Context は、ウェブサイトを運営する組織が、何を目標としているのか、その組織としてのミッションをベースに組み立てられます。どのような方法で、何の価値を生み、また、どういった組織文化をもっているのか。さらには、(企業であれば)他社に比べて、どうユニークなのか。今は何が強みで、将来的にどこに向かっているのか。あるいは、人員、技術、予算面などでの制約や、必要なプロセスなどの制限事項も含まれます。そのような、個々の組織のコンテキストにあわせて情報設計がなされるべきであると。

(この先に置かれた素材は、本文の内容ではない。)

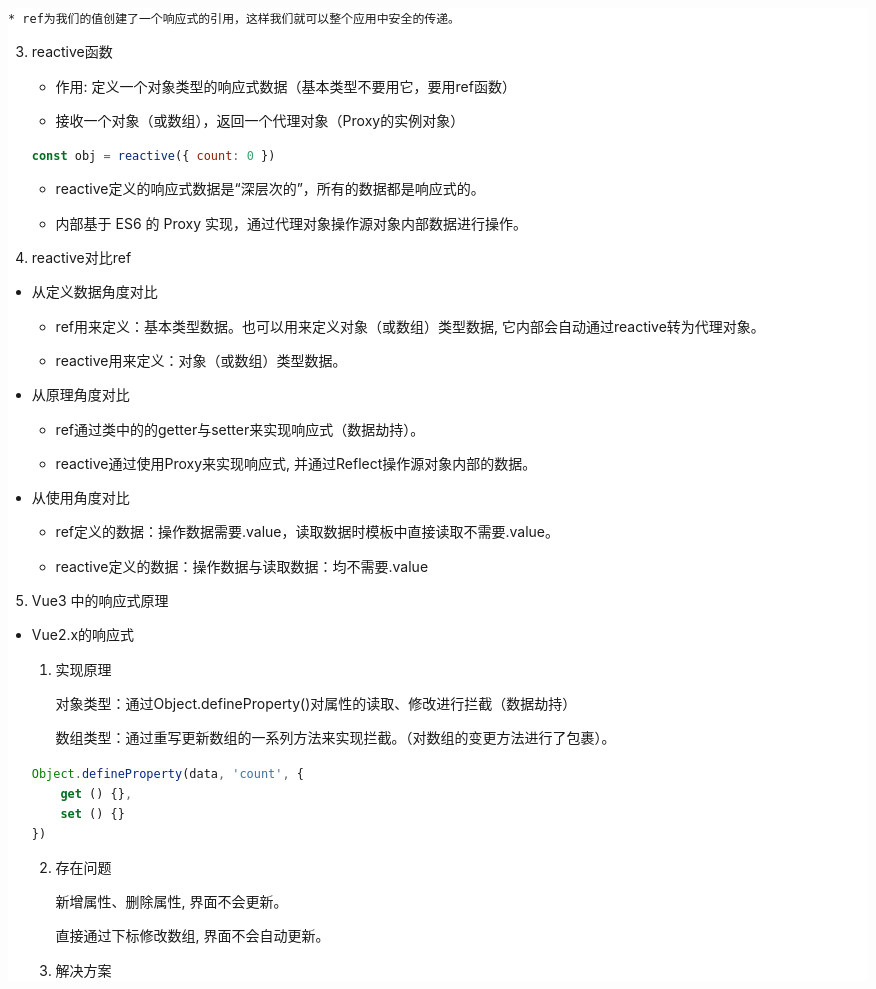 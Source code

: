     * ref为我们的值创建了一个响应式的引用，这样我们就可以整个应用中安全的传递。
    

3. reactive函数

    * 作用: 定义一个对象类型的响应式数据（基本类型不要用它，要用ref函数）

    * 接收一个对象（或数组），返回一个代理对象（Proxy的实例对象）

    ```javascript
    const obj = reactive({ count: 0 })
    ```

    * reactive定义的响应式数据是“深层次的”，所有的数据都是响应式的。 

    * 内部基于 ES6 的 Proxy 实现，通过代理对象操作源对象内部数据进行操作。


4. reactive对比ref

  * 从定义数据角度对比

    * ref用来定义：基本类型数据。也可以用来定义对象（或数组）类型数据, 它内部会自动通过reactive转为代理对象。

    * reactive用来定义：对象（或数组）类型数据。


  * 从原理角度对比

    * ref通过类中的的getter与setter来实现响应式（数据劫持）。

    * reactive通过使用Proxy来实现响应式, 并通过Reflect操作源对象内部的数据。
    

  * 从使用角度对比

    * ref定义的数据：操作数据需要.value，读取数据时模板中直接读取不需要.value。

    * reactive定义的数据：操作数据与读取数据：均不需要.value

5. Vue3 中的响应式原理

* Vue2.x的响应式

    1. 实现原理

        对象类型：通过Object.defineProperty()对属性的读取、修改进行拦截（数据劫持）

        数组类型：通过重写更新数组的一系列方法来实现拦截。（对数组的变更方法进行了包裹）。

    ```javascript
    Object.defineProperty(data, 'count', {
        get () {}, 
        set () {}
    })
    ```

    2. 存在问题

        新增属性、删除属性, 界面不会更新。

        直接通过下标修改数组, 界面不会自动更新。
    
    3. 解决方案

User は、ウェブサイトを訪れるユーザーや、サービスの顧客が、どのような属性をもっているのか。いつ、どのようにウェブサイトを利用しているか。そして、最も重要なのは、どのような情報を、ユーザーが求めているのか。
Content
Content については、以下の6つの側面から定義づけられている(Chapter2, p.13)。
- Ownership(所有者)
誰がそのコンテンツを作成し、管理するのか。一部門で集中しておこなうのか、各部門に分散しているのか。社外のコンテンツも含まれるか?ライセンスは? - Format(フォーマット)
コンテンツの形式。文章、写真、ビデオ、あるいはMS WordやPDFなどの特定のファイル形式など。 - Structure(構造)
コンテンツは、その種類によって独自の構造を持っている。例えば、100文字足らずの重要なメモもあれば、何百ページにおよぶ製品マニュアルもある。 - Metadata(メタデータ)
既存のコンテンツが、どの程度、分類されているか。カテゴリーやタグ付けはされているか。そこで使われている用語は統一、管理されているか。現状の管理体系を、ウェブサイトでのコンテンツ整理にも役立てる。 - Volume(量)
対象にするコンテンツのボリューム。十数ページの文章と、数百のカタログ情報では、適する管理方法は異なる。 - Dynamism(変化)
どれぐらいの頻度でコンテンツが作成され、各コンテンツはどのぐらいの寿命があるか。
ナビゲーション設計からみた、コンテンツ分析
一方、『デザイニング・ウェブナビゲーション --最適なユーザーエクスペリエンスの設計(p.166)』では、ナビゲーション設計の観点から、以下のようにコンテンツを分析します。
- 頻度(Frequency)
コンテンツが生成される頻度。情報が頻繁に更新される場合は、適応型ナビゲーションメカニズムなどの動的なものが適しており、柔軟性も求められる。 - 寿命(Longevity)
すぐに時代遅れになってしまうコンテンツよりも、価値が長持ちするコンテンツを扱うほうが、ナビゲーション設計の計画は立てやすくなる。 - 量(Quantity)
対象の分野での、平均的な文章の長さや、適切な情報の量。サイト全体での典型的な量を把握することで、ページの長さがコンテンツをまとめる単位を判断できる。 - リンクと相互参照(Linking and Cross Referencing)
対象の分野で、引用や参照、情報のリンクがどのような意味合いを持っているか。学術論文では引用は大きな意味をもつが、ニュースなどでは相互参照の意味合いは低い。 - 権威性(Authority)
内容に関する信頼性を向上させるために、どのような権威性が重要か。重要人物の名前や、検証方法などを考慮してユーザーをナビゲートする必要があるかどうか。 - ジャンル(Genres)
対象とする領域での、標準的なジャンル分けや、一般的な文章形式があるかどうか。
まとめ
二冊の書籍は、それぞれ、情報設計とナビゲーション設計という面から、コンテンツを定義しています。以下の表にまとめてみました。確かに、コンテンツの状況を分析、定義するのに役に立ちそうです。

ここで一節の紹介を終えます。